Village bans women from using mobile phones



NEW DELHI // A village council in the state of Bihar has banned women from using mobile phones, blaming the devices for an unprecedented rise in couples eloping.

Manuwar Alam, who heads the committee tasked with enforcing the ban, said mobile phones were "debasing the social atmosphere" of the Sunderbari village, located 385 kilometres east of Bihar's capital, Patna.

Unmarried women caught using a mobile phone will be fined 10,000 rupees (Dh670). Married women will pay 2,000 rupees if caught using a cell phone in public. They are only allowed to use a mobile phone in the privacy of their homes, and only under the supervision of a relative. Marriages are usually still largely arranged by families acoss India.

"It always gives us a lot of embarrassment when someone asks, 'who has eloped this time'," said Manuwar Alam, who heads a village committee tasked with enforcing the ban.

Mr Alam said the number of elopements and extramarital love affairs had risen in the past few months, with at least six girls and women fleeing their homes.

"Even married women were deserting their husbands to elope with lovers. That was shameful for us," Mr Alam said. "So, we decided to tackle it firmly." The decision by the village council was the latestin a series of such declarations from councils in north India have caused outrage among women rights activists. The pronouncements are a way for men "to control the lives of women", according to Ranjana Kumari, the director of the Centre for Social Research in New Delhi, a non-profit group that works to improve women rights.

"These are tools of patriarchy. They feel that women will connect with whoever they want and they fear they will get boyfriends, break the caste system and all that rubbish," said Dr Kumari. "These are unacceptable archaic ideas." At least two other councils have decreed bans on mobile phones by women. others have south tp ban wearing jeans, watching films and eating Wester-style fast food.

The Supreme Court determined last year that such councils were illegal and asked state governments to investigate their practices, including proclamations that lead to honour killings.
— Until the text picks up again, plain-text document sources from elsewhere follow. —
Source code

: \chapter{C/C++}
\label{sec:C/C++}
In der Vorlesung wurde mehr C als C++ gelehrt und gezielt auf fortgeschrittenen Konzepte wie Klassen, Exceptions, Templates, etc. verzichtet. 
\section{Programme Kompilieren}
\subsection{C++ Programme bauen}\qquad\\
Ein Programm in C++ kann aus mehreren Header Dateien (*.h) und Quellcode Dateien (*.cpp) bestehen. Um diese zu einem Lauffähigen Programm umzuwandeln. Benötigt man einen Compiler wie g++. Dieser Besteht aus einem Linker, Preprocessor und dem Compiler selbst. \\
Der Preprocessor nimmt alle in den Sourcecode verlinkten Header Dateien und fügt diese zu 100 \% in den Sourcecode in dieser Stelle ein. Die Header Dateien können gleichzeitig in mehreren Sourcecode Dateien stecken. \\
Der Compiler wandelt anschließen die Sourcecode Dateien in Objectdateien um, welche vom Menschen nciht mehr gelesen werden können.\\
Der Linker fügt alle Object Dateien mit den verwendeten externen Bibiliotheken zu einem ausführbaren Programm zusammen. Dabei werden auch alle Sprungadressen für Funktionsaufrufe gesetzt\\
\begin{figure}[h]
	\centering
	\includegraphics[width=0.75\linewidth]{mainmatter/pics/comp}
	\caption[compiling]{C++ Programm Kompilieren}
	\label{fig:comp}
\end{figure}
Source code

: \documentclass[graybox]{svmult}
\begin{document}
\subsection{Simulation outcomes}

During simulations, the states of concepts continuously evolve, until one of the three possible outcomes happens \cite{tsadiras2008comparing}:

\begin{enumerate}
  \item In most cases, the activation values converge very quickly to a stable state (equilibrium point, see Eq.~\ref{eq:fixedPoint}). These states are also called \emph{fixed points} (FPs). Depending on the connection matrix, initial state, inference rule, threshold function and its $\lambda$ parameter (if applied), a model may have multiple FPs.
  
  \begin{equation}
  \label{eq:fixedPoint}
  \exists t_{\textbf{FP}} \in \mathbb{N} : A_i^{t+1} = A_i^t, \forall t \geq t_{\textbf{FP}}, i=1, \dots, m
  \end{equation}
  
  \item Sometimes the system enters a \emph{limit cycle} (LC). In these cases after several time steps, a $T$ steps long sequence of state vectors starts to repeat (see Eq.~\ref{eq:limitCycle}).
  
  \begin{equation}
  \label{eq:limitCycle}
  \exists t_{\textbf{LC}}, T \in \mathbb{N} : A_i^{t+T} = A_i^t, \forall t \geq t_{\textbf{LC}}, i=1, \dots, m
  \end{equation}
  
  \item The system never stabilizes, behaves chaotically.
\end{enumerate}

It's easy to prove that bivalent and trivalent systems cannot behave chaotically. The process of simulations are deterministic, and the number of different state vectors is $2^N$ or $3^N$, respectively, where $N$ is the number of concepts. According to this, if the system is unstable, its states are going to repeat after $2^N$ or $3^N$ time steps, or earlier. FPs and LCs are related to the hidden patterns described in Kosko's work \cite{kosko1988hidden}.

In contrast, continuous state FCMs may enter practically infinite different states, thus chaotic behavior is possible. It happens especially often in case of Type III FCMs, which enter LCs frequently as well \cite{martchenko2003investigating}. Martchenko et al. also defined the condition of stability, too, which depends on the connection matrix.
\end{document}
The court accused the village councils, known as khap panchayats, of taking the law into their own hands in "kangaroo courts".

However, the self-appointed councils have continued issuing rulings, mostly in the states of Haryana and Uttar Pradesh.

In October, after a series of rapes were reported in Haryana state, a village council blamed women's behaviour, including eating western fast food, for the attacks. They also said the legal marriage age for women in India should be lowered from 18 to 16 to keep women "sexually satisfied".

Sube Singh Samain, a spokesperson for the Haryana-based village council at that time, said young people needed to be married off to avoid them "falling prey to the advances of youth".

In Uttar Pradesh, a village decree in July banned unarranged or "love" marriages, saying that women who chose their own partners would be ostracised from the village.

Jagmati Sangwan, the vice president of the All India Democratic Women's Association, said the village councils have been emboldened by each other, making the decrees and adopting each others' conservative stances.

"There is no such law in a democratic country that bans women from using phones, marrying who they want or dressing how they want to but these councils appeal to a certain mindset with their reactionary messages," said Ms Sangwan. "It affects the morale of women who are already struggling hard in these villages to get their basic rights, whether it is using a phone to access education or employment."